The availability of dense markers covering the whole genome leads to genomic methods aiming for
estimating the effect of each of the available singlenucleotide polymorphism. Hence, we propose a semiparametric method and an iterative regularization approach for high-dimensional but small sample-sized data.

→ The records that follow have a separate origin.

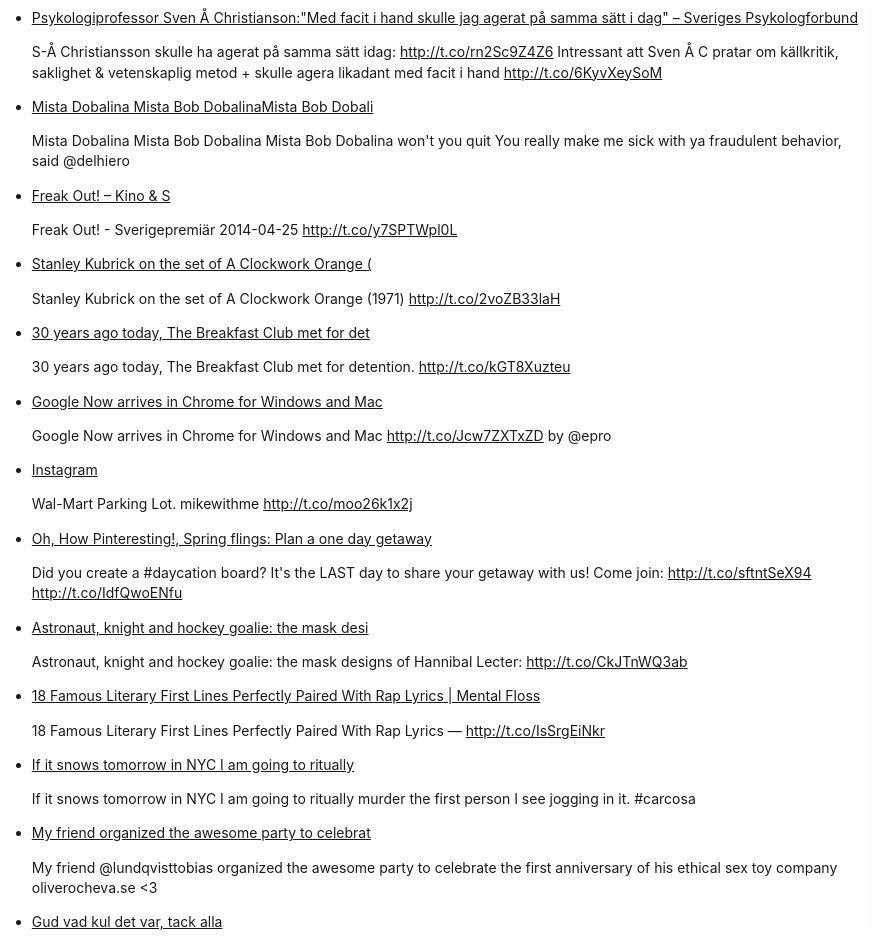 - [Psykologiprofessor Sven Å Christianson:"Med facit i hand skulle jag agerat på samma sätt i dag" – Sveriges Psykologforbund](http://www.psykologforbundet.se/Psykologtidningen/Nyheter-och-artiklar/Aktuellt-BH/Psykologiprofessor-Sven-A-ChristiansonbrMed-facit-i-hand-skulle-jag-agerat-pa-samma-satt-i-dag/)
    
    S-Å Christiansson skulle ha agerat på samma sätt idag: http://t.co/rn2Sc9Z4Z6 Intressant att Sven Å C pratar om källkritik, saklighet & vetenskaplig metod + skulle agera likadant med facit i hand http://t.co/6KyvXeySoM
    
- [Mista Dobalina Mista Bob DobalinaMista Bob Dobali](https://www.diigo.com/item/note/yyfb/y24o)
    
    Mista Dobalina Mista Bob Dobalina Mista Bob Dobalina won't you quit You really make me sick with ya fraudulent behavior, said @delhiero
    
- [Freak Out! – Kino & S](http://kino.nu/freak-out)
    
    Freak Out! - Sverigepremiär 2014-04-25 http://t.co/y7SPTWpl0L
    
- [Stanley Kubrick on the set of A Clockwork Orange (](https://www.diigo.com/item/note/yyfb/65it)
    
    Stanley Kubrick on the set of A Clockwork Orange (1971) http://t.co/2voZB33laH
    
- [30 years ago today, The Breakfast Club met for det](https://www.diigo.com/item/note/yyfb/xbgj)
    
    30 years ago today, The Breakfast Club met for detention. http://t.co/kGT8Xuzteu
    
- [Google Now arrives in Chrome for Windows and Mac](http://t.co/Jcw7ZXTxZD)
    
    Google Now arrives in Chrome for Windows and Mac http://t.co/Jcw7ZXTxZD by @epro
    
- [Instagram](http://instagram.com/p/l7o0Oqg8G1/)
    
    Wal-Mart Parking Lot. mikewithme http://t.co/moo26k1x2j
    
- [Oh, How Pinteresting!, Spring flings: Plan a one day getaway](http://blog.pinterest.com/post/80073333070/spring-flings-plan-a-one-day-getaway)
    
    Did you create a #daycation board? It's the LAST day to share your getaway with us! Come join: http://t.co/sftntSeX94 http://t.co/IdfQwoENfu
    
    
- [Astronaut, knight and hockey goalie: the mask desi](http://t.co/CkJTnWQ3ab)
    
    Astronaut, knight and hockey goalie: the mask designs of Hannibal Lecter: http://t.co/CkJTnWQ3ab
    
- [18 Famous Literary First Lines Perfectly Paired With Rap Lyrics | Mental Floss](http://mentalfloss.com/article/55741/18-famous-literary-first-lines-perfectly-paired-rap-lyrics)
    
    18 Famous Literary First Lines Perfectly Paired With Rap Lyrics — http://t.co/IsSrgEiNkr
    
- [If it snows tomorrow in NYC I am going to ritually](https://www.diigo.com/item/note/yyfb/aygk)
    
    
    If it snows tomorrow in NYC I am going to ritually murder the first person I see jogging in it. #carcosa
    
- [My friend organized the awesome party to celebrat](https://www.diigo.com/item/note/yyfb/gvi2)
    
    My friend @lundqvisttobias organized the awesome party to celebrate the first anniversary of his ethical sex toy company oliverocheva.se <3
    
- [Gud vad kul det var, tack alla](https://www.diigo.com/item/note/yyfb/jsna)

Numerical challenges like model selection, the estimation of the predictive ability and the choice of the regularization parameter are discussed and illustrated by simulated and real data examples.

 

 

Thursday, 14:15 - 14:40 h, Room: MA 649, Talk 3

Christiane Pöschl
TV-denoising and evolution of sets

Coauthors: Vicent Caselles, Matteo Novaga

 

Abstract:
Let S ⊂ R2 be the union of two convex sets with smooth boundary.
We connect the levelsets of the minimizers u\lambda of
\begin{equation}%\label{eq:main}%
\tag{1}
1⁄2 || u-χS || L22 + λ || u ||TV
\end{equation}
to the minimizers of a (simpler) set-minimization problem in order to obtain a geometrical
characterization of the levelsets of u\lambda.
Moreover, we calculate explicit minimizers of (1),
when S is the union of two nonintersecting circles/squares, using
simple morphological operators.
We also show how to construct the solutions for the more general case when S
is nonconvex, starshaped set.

 

  California Payday Loans. But at the same time, it acts only with sexual arousal. Viagra Online has a number of advantages in comparison with injections in the sexual organ or other procedures aimed at treatment of impotency.